ついに森司がこよみとデート!?映画化もされた大ヒット作、待望の最新刊!

雪越大学 オカルト研究会に所属する、超草食系大学生の森司。
しかし、奇跡は起きた。
なんと、こよみちゃんと、菜の花の有名な福島潟で初デートすることになったのだ!
その日に向け、森司は着る服(と自らの体型)に頭を悩ませる。
オカルト研究会のメンバーも、二人のデートに興味津々だ。

けれど依頼人は容赦なくやってくる。
連続殺人事件現場の横に立つ豪華な洋館に現れた、女の足だけの霊。
森司がかつて経験した、先輩の同時二重体(バイロケーション)の謎。
そしてデート当日にまで、恐怖は忍び寄ってきて!?
甘甘なのに身の毛もよだつ、青春オカルトミステリ第10弾!

(Amazon解説文より)

 

 前巻でこよみとデートの約束を取り付けた森司。その日を迎えるまでの準備と、相変わらず頻出する怪異にバタバタ追われる様子が描かれる。そしてデート当日も容赦なく怪異は姿を現すのだった。

 「目かくし鬼」-父親が遺した、古びた洋館に住む若夫婦と幼い娘。妊娠中の母親が見た「女の足だけの幽霊」の正体は? 屋敷を調査するオカルト研究会は、かつて洋館の付近で起きた連続殺人事件に注目する…。歴史ある洋館、シリアルキラー、そして「呪われた血」というなんとも大掛かりなミステリ。古き良き探偵モノのようですらある。
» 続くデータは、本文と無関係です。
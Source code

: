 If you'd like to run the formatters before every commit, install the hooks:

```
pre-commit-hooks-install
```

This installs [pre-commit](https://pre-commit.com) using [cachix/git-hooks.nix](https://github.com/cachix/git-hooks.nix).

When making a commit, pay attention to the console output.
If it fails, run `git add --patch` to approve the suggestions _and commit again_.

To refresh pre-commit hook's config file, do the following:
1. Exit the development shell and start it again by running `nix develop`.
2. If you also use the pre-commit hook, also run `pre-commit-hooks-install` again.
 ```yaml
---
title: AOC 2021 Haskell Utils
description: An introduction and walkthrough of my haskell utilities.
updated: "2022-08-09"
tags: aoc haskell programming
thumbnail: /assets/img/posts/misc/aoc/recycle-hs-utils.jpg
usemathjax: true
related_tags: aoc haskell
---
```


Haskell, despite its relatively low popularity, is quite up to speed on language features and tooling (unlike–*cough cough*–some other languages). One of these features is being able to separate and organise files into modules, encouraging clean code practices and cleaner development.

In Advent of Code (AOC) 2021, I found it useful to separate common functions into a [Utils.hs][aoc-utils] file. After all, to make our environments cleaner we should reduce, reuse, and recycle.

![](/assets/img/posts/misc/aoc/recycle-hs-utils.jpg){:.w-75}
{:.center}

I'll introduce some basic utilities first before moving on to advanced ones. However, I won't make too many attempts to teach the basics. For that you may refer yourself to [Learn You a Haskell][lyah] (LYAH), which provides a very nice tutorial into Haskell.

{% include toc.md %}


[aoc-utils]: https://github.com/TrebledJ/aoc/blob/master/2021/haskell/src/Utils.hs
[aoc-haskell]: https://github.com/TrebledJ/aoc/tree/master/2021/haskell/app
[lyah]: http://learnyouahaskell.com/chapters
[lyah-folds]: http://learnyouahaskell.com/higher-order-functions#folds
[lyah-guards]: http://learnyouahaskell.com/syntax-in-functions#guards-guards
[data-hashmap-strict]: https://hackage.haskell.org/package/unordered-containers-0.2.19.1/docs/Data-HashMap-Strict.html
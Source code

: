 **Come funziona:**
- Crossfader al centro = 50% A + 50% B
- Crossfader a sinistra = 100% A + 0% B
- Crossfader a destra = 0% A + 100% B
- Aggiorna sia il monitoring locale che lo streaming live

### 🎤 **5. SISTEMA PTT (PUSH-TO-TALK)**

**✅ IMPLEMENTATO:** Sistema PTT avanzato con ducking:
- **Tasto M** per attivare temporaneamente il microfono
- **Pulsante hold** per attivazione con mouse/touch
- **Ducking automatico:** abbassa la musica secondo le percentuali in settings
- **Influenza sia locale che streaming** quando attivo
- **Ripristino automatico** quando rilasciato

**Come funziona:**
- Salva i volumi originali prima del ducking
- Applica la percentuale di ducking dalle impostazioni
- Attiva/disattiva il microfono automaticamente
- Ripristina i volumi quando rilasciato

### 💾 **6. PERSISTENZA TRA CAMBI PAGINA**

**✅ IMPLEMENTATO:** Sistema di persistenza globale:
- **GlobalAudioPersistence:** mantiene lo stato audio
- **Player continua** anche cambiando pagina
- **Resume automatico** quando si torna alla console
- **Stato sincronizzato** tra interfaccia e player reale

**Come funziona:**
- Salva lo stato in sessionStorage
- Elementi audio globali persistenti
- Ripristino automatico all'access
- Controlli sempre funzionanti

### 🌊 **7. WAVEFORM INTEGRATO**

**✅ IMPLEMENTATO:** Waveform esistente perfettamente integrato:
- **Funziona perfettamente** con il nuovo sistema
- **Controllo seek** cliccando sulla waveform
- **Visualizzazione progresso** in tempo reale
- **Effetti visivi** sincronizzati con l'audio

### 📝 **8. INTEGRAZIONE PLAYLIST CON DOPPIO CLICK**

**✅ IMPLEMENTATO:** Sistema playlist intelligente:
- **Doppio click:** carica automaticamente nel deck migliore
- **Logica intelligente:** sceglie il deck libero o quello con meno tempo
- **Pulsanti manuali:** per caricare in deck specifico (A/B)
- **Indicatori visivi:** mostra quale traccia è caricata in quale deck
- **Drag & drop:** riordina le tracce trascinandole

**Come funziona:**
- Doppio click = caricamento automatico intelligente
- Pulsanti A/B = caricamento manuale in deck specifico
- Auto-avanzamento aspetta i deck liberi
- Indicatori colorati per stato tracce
 「よけいなもの、ひとつ」-森司がオカ研に仮入部し、自分の霊感体質を部員たちに明かすまでの時期を描いたエピソード。ていうか今までその話やってなかったんだと気づかされる。尊敬する中学時代の先輩・降矢と再会した森司だが、降矢と同じ製菓部の初穂から「研究室にいるはずの降矢が、調理室でお菓子を握りつぶしているのを見た」と聞かされる。オカ研の黒沼部長は降矢の無意識が起こしたバイロケーション現象だと推測するが…。

 「いちめんの菜の花」-子供たちの間で流行っているチェーンメールについての相談を受けたオカ研は、チェーンメールに記されていた「盤山の奥屋敷」の調査に赴く。むせかえるような花の香りに包まれた奇妙なその屋敷は、とある新興宗教団体の集会所らしかった…。と、ここまで調査したところで森司とこよみのデートの日が来てしまう。菜の花が一面に咲く福島潟でふたりきりの時間を満喫するも、森司は生きている人間のものではない、ひりつくような視線を感じていた…。

 

 節目の10巻らしいイベント巻。起きる怪異がなんだかいつも以上に大掛かりというか全国規模の大事件として報道されてもおかしくないレベルになっているが、まあこれも森司とこよみの前座ってことで。